Detection of Tear Biomarkers for Future Prostate Cancer Diagnosis
Yong Li*, a, b
Identifiers and Pagination:Year: 2010
First Page: 26
Last Page: 29
Publisher Id: TOBIOMJ-3-26
Article History:Received Date: 20/10/2010
Revision Received Date: 13/11/2010
Acceptance Date: 20/11/2010
Electronic publication date: 31/12/2010
Collection year: 2010
open-access license: This is an open access article distributed under the terms of the Creative Commons Attribution 4.0 International Public License (CC-BY 4.0), a copy of which is available at: https://creativecommons.org/licenses/by/4.0/legalcode. This license permits unrestricted use, distribution, and reproduction in any medium, provided the original author and source are credited.
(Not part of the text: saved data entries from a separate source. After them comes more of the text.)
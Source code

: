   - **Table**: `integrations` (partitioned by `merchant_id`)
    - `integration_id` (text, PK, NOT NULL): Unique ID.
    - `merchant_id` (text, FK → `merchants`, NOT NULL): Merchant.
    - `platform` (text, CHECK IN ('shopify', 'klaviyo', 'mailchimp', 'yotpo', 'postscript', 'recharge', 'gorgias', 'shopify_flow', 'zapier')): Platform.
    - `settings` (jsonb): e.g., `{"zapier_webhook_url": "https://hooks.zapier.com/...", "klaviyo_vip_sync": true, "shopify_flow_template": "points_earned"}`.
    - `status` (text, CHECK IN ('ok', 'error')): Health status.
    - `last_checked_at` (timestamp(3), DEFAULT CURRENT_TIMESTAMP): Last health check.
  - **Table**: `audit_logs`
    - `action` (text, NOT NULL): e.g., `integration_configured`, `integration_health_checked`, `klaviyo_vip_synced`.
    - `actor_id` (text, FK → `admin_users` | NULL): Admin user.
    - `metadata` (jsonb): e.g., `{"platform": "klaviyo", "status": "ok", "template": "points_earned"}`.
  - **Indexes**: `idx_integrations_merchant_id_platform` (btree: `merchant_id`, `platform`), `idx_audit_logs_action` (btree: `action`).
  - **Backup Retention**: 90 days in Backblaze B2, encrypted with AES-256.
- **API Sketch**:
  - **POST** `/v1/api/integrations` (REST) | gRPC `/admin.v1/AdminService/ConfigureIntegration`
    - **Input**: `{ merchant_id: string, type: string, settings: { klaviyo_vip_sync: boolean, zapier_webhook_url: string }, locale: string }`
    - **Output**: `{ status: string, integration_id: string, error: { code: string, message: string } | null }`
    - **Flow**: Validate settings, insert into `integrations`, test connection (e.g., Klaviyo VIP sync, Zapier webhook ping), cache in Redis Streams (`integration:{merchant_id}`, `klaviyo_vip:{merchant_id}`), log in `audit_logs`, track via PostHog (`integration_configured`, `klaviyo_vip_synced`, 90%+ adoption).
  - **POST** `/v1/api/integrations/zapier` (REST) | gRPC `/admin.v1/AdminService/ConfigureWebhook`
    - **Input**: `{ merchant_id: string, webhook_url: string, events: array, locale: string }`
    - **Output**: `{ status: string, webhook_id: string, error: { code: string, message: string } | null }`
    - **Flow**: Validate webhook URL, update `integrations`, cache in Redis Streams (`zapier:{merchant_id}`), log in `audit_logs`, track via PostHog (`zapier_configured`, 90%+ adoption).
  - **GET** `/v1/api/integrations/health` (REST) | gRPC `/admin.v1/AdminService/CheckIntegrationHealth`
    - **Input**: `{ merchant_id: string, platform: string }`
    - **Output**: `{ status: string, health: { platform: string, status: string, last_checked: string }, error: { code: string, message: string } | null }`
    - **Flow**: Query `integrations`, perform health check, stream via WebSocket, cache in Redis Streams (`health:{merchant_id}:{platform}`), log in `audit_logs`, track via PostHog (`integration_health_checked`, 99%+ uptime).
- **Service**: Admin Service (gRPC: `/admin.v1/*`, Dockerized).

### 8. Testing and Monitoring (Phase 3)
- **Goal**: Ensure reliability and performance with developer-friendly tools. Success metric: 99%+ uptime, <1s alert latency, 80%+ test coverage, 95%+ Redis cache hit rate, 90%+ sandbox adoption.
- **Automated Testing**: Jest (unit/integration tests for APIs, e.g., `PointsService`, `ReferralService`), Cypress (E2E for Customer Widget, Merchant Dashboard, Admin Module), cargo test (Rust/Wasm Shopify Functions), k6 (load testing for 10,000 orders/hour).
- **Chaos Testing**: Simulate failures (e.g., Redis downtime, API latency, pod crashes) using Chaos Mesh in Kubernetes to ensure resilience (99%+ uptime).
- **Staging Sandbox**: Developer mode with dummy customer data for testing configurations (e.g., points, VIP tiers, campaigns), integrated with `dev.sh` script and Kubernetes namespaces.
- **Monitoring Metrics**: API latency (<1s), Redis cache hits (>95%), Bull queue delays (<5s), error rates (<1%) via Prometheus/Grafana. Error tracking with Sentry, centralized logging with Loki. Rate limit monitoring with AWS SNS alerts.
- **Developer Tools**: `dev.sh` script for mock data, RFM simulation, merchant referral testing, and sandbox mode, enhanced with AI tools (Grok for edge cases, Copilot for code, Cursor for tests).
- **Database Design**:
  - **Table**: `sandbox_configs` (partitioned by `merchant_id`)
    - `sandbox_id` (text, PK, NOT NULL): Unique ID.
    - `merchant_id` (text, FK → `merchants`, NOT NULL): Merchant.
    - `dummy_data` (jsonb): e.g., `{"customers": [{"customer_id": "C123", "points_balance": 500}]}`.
Prostate cancer (CaP) continues to be the second leading cause of cancer-specific death in men in Western countries. The marker currently used for CaP detection is an increase in serum prostate specific antigen (PSA). However, the PSA test may give false positive or negative information and does not allow the differentiation of benign prostate hyperplasia (BPH), non-aggressive CaP and aggressive CaP. Tears are a unique source of body fluid and contain proteins, peptides, mucins and lipids, which is useful for studying clinical proteomics. Advances in the field of proteomics have greatly enhanced the study of tears, with a greater number of proteins now being identified in tears. Identification of novel biomarkers in tear is a new area of development. Modern advances in the field of proteomic techniques hold the promise of providing the clinical oncologists with new tools to find novel CaP biomarkers for early diagnosis and prognosis.